What I’d like to see happening is, let’s just say you’re using HubSpot for marketing and sales and service and maybe for whatever reason, our Service Hub is answering the mail for you, I want to continue to use HubSpot, but I’m going to use Zendesk instead of Service Hub for whatever reason there’s functionality in there that’s more enterprise. That’s what I’d like to see happen over the long haul. Take HubSpot sort of as your – as your hub and build around it.
Got it. Thanks, Brian.
Your next question comes from Ross Macmillan from RBC Capital Markets.
Well, thanks a lot and congrats from me as well. Brian in our field work, let me think about sales adoption, I think it, at least my perspective is it’s more skewed to net new customers as opposed to base customers. I’d love your perspective on that and whether you think over time there’s mechanisms to get the base to adopt faster as well?
I think that the research is pretty good. We have done remarkably well in getting net new accounts who don’t use our marketing product to buy that sales product. I’ve been delighted with that and I think we’re pretty good at cross selling or marketing products of the sales customers and I think we’re pretty good at selling or sales product to the marking customers. I think that’s an area where we’re going to continue to improve in. And there’s leverage in as we go forward. But you’re right that we have a lot of folks coming into HubSpot as net new customers buying sales, a starter in sales pro and I’m actually delighted about it. I think that’s filling up our install base that we can, we can cross sell to over time. At sales business Ross is really humming really, really well. Very, very happy with the way that things growing.

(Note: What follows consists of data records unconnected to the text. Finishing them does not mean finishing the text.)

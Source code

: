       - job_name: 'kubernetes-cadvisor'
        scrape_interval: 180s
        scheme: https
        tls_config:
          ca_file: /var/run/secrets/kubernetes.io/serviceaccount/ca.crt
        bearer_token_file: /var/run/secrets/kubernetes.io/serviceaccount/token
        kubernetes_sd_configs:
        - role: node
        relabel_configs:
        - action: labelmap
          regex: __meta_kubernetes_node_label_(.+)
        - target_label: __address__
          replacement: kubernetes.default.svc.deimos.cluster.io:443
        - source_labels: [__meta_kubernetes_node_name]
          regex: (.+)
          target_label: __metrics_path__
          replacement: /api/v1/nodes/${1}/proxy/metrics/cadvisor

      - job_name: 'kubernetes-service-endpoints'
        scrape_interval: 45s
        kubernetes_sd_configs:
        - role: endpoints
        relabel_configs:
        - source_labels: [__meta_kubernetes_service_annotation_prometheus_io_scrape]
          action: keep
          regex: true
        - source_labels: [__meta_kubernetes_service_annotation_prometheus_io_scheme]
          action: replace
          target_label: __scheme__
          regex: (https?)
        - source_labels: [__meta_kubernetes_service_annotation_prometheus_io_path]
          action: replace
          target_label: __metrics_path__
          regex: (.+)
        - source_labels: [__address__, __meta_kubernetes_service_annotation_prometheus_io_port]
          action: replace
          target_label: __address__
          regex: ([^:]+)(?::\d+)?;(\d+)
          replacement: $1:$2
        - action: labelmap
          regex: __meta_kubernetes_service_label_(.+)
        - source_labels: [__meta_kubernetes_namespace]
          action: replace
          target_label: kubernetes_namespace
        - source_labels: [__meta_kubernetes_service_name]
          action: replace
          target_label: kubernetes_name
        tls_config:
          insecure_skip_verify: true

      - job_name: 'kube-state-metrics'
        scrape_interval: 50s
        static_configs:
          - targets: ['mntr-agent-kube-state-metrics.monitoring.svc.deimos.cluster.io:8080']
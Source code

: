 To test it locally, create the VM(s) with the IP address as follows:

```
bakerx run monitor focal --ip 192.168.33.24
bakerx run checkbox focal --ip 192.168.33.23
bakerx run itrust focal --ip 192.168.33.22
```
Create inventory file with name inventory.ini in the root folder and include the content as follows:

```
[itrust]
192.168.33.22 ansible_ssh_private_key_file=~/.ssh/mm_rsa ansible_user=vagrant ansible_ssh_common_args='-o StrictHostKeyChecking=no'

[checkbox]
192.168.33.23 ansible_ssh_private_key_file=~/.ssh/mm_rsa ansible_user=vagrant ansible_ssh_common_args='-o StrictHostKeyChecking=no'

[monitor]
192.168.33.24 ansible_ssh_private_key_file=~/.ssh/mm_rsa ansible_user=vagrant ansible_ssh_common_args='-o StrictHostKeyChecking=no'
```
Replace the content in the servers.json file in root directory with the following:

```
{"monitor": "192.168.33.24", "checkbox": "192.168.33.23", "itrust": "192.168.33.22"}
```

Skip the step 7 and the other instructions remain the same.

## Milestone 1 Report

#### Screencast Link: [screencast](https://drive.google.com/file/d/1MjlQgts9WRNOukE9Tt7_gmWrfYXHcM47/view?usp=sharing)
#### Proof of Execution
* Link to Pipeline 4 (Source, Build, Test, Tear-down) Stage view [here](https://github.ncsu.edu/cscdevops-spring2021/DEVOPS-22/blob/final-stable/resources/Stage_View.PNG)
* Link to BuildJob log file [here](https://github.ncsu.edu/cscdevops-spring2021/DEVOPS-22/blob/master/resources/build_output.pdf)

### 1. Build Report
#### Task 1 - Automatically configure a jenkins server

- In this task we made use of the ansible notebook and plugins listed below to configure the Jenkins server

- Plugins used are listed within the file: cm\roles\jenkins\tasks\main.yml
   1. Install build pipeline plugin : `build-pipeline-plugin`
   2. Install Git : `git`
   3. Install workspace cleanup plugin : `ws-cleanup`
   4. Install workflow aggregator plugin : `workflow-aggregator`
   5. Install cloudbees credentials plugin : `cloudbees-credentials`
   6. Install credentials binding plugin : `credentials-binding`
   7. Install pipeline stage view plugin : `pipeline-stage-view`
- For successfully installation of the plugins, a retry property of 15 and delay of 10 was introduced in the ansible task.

That’s great. And then just one for Kate. I know you don’t guide to billing, calculated billings and I know you say it’s a misunderstood metric, but I did just want to make sure that we were thinking about Q4, because I think the comp is very hard. I think there were five points – there was five points of FX tailwind, INBOUND timing is different. I know it wasn’t big, but there was maybe a little bit of the price change impact in Q3. So maybe I don’t know, what are the things that we should think about as we set up our models here for Q4?
Yes. I think for Q4, what you said on the call is that there was a couple, one to two points of headwind on the revenue side. There’s probably another one to two points of headwind on the deferred revenue side. So calculated billings will have more of a headwind than revenue.
Okay. That’s helpful. Thank you. Congrats again.
Okay. Thanks, everybody for joining the call. Look forward to talking to you soon.
This concludes today’s conference call. You may now disconnect.